Start of Block

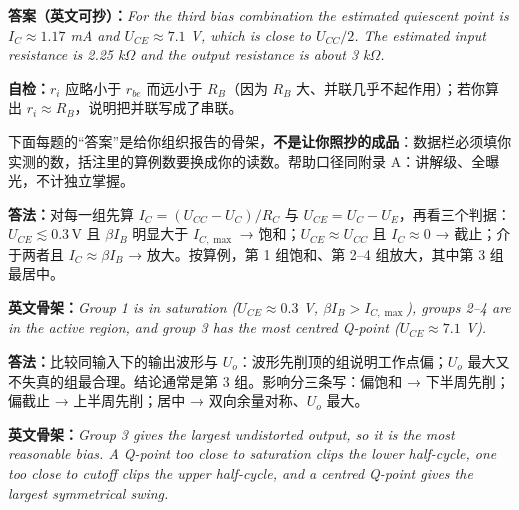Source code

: \documentclass[11pt]{ctexart}
\let\orighdr\hdr
\renewcommand{\hdr}[2]{\needspace{12\baselineskip}\orighdr{#1}{#2}}
\let\origsubhdr\subhdr
\renewcommand{\subhdr}[1]{\needspace{3\baselineskip}\origsubhdr{#1}}
\begin{document}
\textbf{答案（英文可抄）：}\textit{For the third bias combination the estimated quiescent point is $I_C\approx1.17$ mA and $U_{CE}\approx7.1$ V, which is close to $U_{CC}/2$. The estimated input resistance is 2.25 k$\Omega$ and the output resistance is about 3 k$\Omega$.}

\textbf{自检：}$r_i$ 应略小于 $r_{be}$ 而远小于 $R_B$（因为 $R_B$ 大、并联几乎不起作用）；若你算出 $r_i\approx R_B$，说明把并联写成了串联。

\newpage
{}\label{app:B}

\noindent 下面每题的“答案”是给你组织报告的骨架，\textbf{不是让你照抄的成品}：数据栏必须填你实测的数，括注里的算例数要换成你的读数。帮助口径同附录 A：讲解级、全曝光，不计独立掌握。



\textbf{答法：}对每一组先算 $I_C=(U_{CC}-U_C)/R_C$ 与 $U_{CE}=U_C-U_E$，再看三个判据：$U_{CE}\lesssim0.3\,\mathrm{V}$ 且 $\beta I_B$ 明显大于 $I_{C,\max}$ → 饱和；$U_{CE}\approx U_{CC}$ 且 $I_C\approx0$ → 截止；介于两者且 $I_C\approx\beta I_B$ → 放大。按算例，第 1 组饱和、第 2--4 组放大，其中第 3 组最居中。

\textbf{英文骨架：}\textit{Group 1 is in saturation ($U_{CE}\approx0.3$ V, $\beta I_B>I_{C,\max}$), groups 2--4 are in the active region, and group 3 has the most centred Q-point ($U_{CE}\approx7.1$ V).}



\textbf{答法：}比较同输入下的输出波形与 $U_o$：波形先削顶的组说明工作点偏；$U_o$ 最大又不失真的组最合理。结论通常是第 3 组。影响分三条写：偏饱和 → 下半周先削；偏截止 → 上半周先削；居中 → 双向余量对称、$U_o$ 最大。

\textbf{英文骨架：}\textit{Group 3 gives the largest undistorted output, so it is the most reasonable bias. A Q-point too close to saturation clips the lower half-cycle, one too close to cutoff clips the upper half-cycle, and a centred Q-point gives the largest symmetrical swing.}
\end{document}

End of Block

### WHAT YOU SHOULD DO
Your task is to return the entries above exactly, with no pictures.

### WRITTEN SOLUTION
Source code

: \documentclass[11pt]{ctexart}
\let\orighdr\hdr
\renewcommand{\hdr}[2]{\needspace{12\baselineskip}\orighdr{#1}{#2}}
\let\origsubhdr\subhdr
\renewcommand{\subhdr}[1]{\needspace{3\baselineskip}\origsubhdr{#1}}
\begin{document}
\textbf{答案（英文可抄）：}\textit{For the third bias combination the estimated quiescent point is $I_C\approx1.17$ mA and $U_{CE}\approx7.1$ V, which is close to $U_{CC}/2$. The estimated input resistance is 2.25 k$\Omega$ and the output resistance is about 3 k$\Omega$.}

\textbf{自检：}$r_i$ 应略小于 $r_{be}$ 而远小于 $R_B$（因为 $R_B$ 大、并联几乎不起作用）；若你算出 $r_i\approx R_B$，说明把并联写成了串联。

\newpage
{}\label{app:B}

\noindent 下面每题的“答案”是给你组织报告的骨架，\textbf{不是让你照抄的成品}：数据栏必须填你实测的数，括注里的算例数要换成你的读数。帮助口径同附录 A：讲解级、全曝光，不计独立掌握。



\textbf{答法：}对每一组先算 $I_C=(U_{CC}-U_C)/R_C$ 与 $U_{CE}=U_C-U_E$，再看三个判据：$U_{CE}\lesssim0.3\,\mathrm{V}$ 且 $\beta I_B$ 明显大于 $I_{C,\max}$ → 饱和；$U_{CE}\approx U_{CC}$ 且 $I_C\approx0$ → 截止；介于两者且 $I_C\approx\beta I_B$ → 放大。按算例，第 1 组饱和、第 2--4 组放大，其中第 3 组最居中。

\textbf{英文骨架：}\textit{Group 1 is in saturation ($U_{CE}\approx0.3$ V, $\beta I_B>I_{C,\max}$), groups 2--4 are in the active region, and group 3 has the most centred Q-point ($U_{CE}\approx7.1$ V).}



\textbf{答法：}比较同输入下的输出波形与 $U_o$：波形先削顶的组说明工作点偏；$U_o$ 最大又不失真的组最合理。结论通常是第 3 组。影响分三条写：偏饱和 → 下半周先削；偏截止 → 上半周先削；居中 → 双向余量对称、$U_o$ 最大。

\textbf{英文骨架：}\textit{Group 3 gives the largest undistorted output, so it is the most reasonable bias. A Q-point too close to saturation clips the lower half-cycle, one too close to cutoff clips the upper half-cycle, and a centred Q-point gives the largest symmetrical swing.}
\end{document}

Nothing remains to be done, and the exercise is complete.